Now for the parts that led to me dropping the book, starting with the mildest:

  1. It’s dated. It’s not just the romaji issue; the pop culture references Rubin relies on as touchstones don’t resonate anymore. Fortunately, the section on ほど works fine without familarity with Johnny Carson or the late-night TV show he helmed for years, but at the same time it’s a bit galling to see Rubin wax on for several pages about Carson and his sidekick after namedropping All About Particles without so much as a mention of the author - Naoko Chino. (Who, incidentally, is a woman – a detail I’ll return to in point 3.) Steve Allen and James Clavell aren’t remotely household names anymore, and the latter’s presence here stands out in an “Oh wow that’s racist” way. Which, to be clear, was Rubin calling out fetishization and exoticization of the Japanese language (and, to a lesser extent, culture), using a then-popular author as an example of said behavior. Unfortunately, he wanders into his own bad takes on the language, people, and culture later.

  2. Most of this information is already available elsewhere. Going back to the ほど example, I’d already gotten a handle on that from (condensed, granted) coverage in All About Particles (Naoko Chino) and The Handbook of Japanese Verbs (Taeko Kamiya). は vs. が is a notorious struggle, with countless pixels dedicated to explaining or arguing over it all over the internet; I found Rubin’s diatribe more or less useless, with several moments leaving me questioning whether he was even correct in some of his claims. (Put more simply, I’d want to double check some of them with a linguistics scholar first.) The S-O-V order of Japanese is less daunting if you already know or have studied another language with the same order. (Rubin himself does not seem aware that Japanese is not remotely unique in this regard; if he is, and is trying to poke fun at it, he has already undermined his delivery at multiple points prior).

  3. Even taking into account when it was written, the recurrent racism and sexism cross a line.

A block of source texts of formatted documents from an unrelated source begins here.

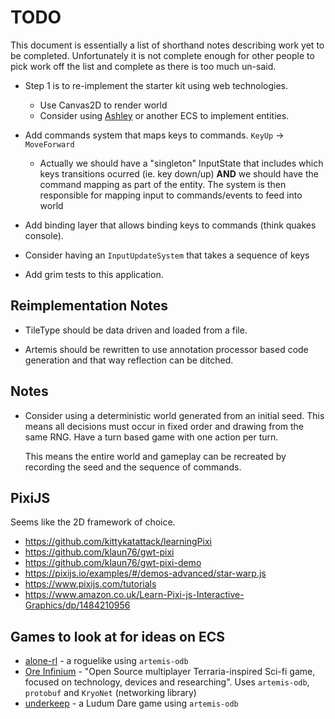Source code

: # TODO

This document is essentially a list of shorthand notes describing work yet to be completed.
Unfortunately it is not complete enough for other people to pick work off the list and
complete as there is too much un-said.

* Step 1 is to re-implement the starter kit using web technologies.
    - Use Canvas2D to render world
    - Consider using [Ashley](https://github.com/libgdx/ashley) or another ECS to implement entities.

* Add commands system that maps keys to commands. `KeyUp` -> `MoveForward`
  - Actually we should have a "singleton" InputState that includes which keys transitions ocurred (ie. key down/up)
    **AND** we should have the command mapping as part of the entity. The system is then responsible for mapping input
    to commands/events to feed into world

* Add binding layer that allows binding keys to commands (think quakes console).

* Consider having an `InputUpdateSystem` that takes a sequence of keys

* Add grim tests to this application.

## Reimplementation Notes

* TileType should be data driven and loaded from a file.

* Artemis should be rewritten to use annotation processor based code generation and that way reflection
  can be ditched.

## Notes

* Consider using a deterministic world generated from an initial seed. This means all decisions must occur
  in fixed order and drawing from the same RNG. Have a turn based game with one action per turn.

  This means the entire world and gameplay can be recreated by recording the seed and the sequence of
  commands.

## PixiJS

Seems like the 2D framework of choice.
- https://github.com/kittykatattack/learningPixi
- https://github.com/klaun76/gwt-pixi
- https://github.com/klaun76/gwt-pixi-demo
- https://pixijs.io/examples/#/demos-advanced/star-warp.js
- https://www.pixijs.com/tutorials
- https://www.amazon.co.uk/Learn-Pixi-js-Interactive-Graphics/dp/1484210956

## Games to look at for ideas on ECS

* [alone-rl](https://github.com/fabio-t/alone-rl.git) - a roguelike using `artemis-odb`
* [Ore Infinium](https://github.com/sreich/ore-infinium) - "Open Source multiplayer Terraria-inspired Sci-fi game, focused on technology, devices and researching". Uses `artemis-odb`, `protobuf` and `KryoNet` (networking library)
* [underkeep](https://github.com/DaanVanYperen/odb-underkeep) - a Ludum Dare game using `artemis-odb`
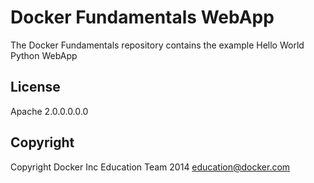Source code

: Docker Fundamentals WebApp
==========================

The Docker Fundamentals repository contains the example Hello World Python WebApp

## License

Apache 2.0.0.0.0.0

## Copyright

Copyright Docker Inc Education Team 2014 <education@docker.com>
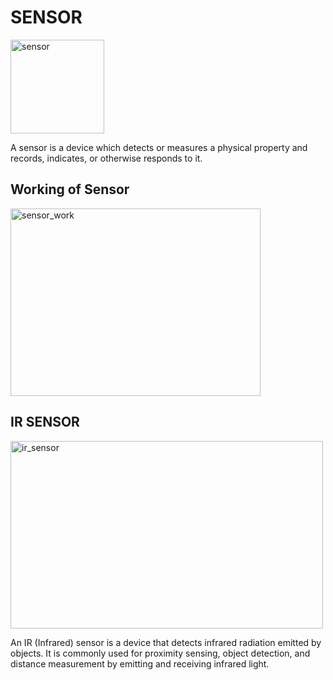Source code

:# SENSOR

<img src="https://cdn-icons-png.flaticon.com/128/9134/9134511.png" alt="sensor" width="150" height="150">

A sensor is a device which detects or measures a physical property and records, indicates, or otherwise responds to it.

## Working of Sensor

<img src="https://github.com/user-attachments/assets/822e218a-aadd-4b17-af14-d595856d9917" alt="sensor_work" width="400" height="300">

## IR SENSOR

<img src="https://github.com/user-attachments/assets/53681241-dc04-43be-a287-cb94e7af477f" alt="ir_sensor" width="500" height="300">

An IR (Infrared) sensor is a device that detects infrared radiation emitted by objects. It is commonly used for proximity sensing, object detection, and distance measurement by emitting and receiving infrared light.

If giving the benefit of the doubt and presuming satire, the failure mode of satire is endorsement, and I can’t tell whether most of his “humor” is even meant to be satirical in the first place. The Kanji rant is appalling, and not in a Swiftian way. “This Language Works Backwards” reads as reveling in his own ignorance of linguistics (as well as casually racist); the good news is that many learners probably already have come across the “start from the end” approach he touts elsewhere, without the awful packaging. (I did, for one; many of the places I saw it mentioned cited Rubin as the source.) The misogyny that seeps through is probably real, given the era (I’m not counting the eyebrow-raising “co-ed” reference, since that probably was the correct term in his own college years); the omission of Naoko Chino’s name when mentioning her book comes across as part of a pattern. His contempt for linguistics and the professionals in that field is a recurrent theme, and again comes across as genuine rather than “ironic” or whatever people call it these days. The whole book has such an unpleasant Schroedinger’s Jerk tone to it that I could not finish: I skimmed for what I could find of use, then bailed.

Not recommended: some might find it useful, but read at your own risk.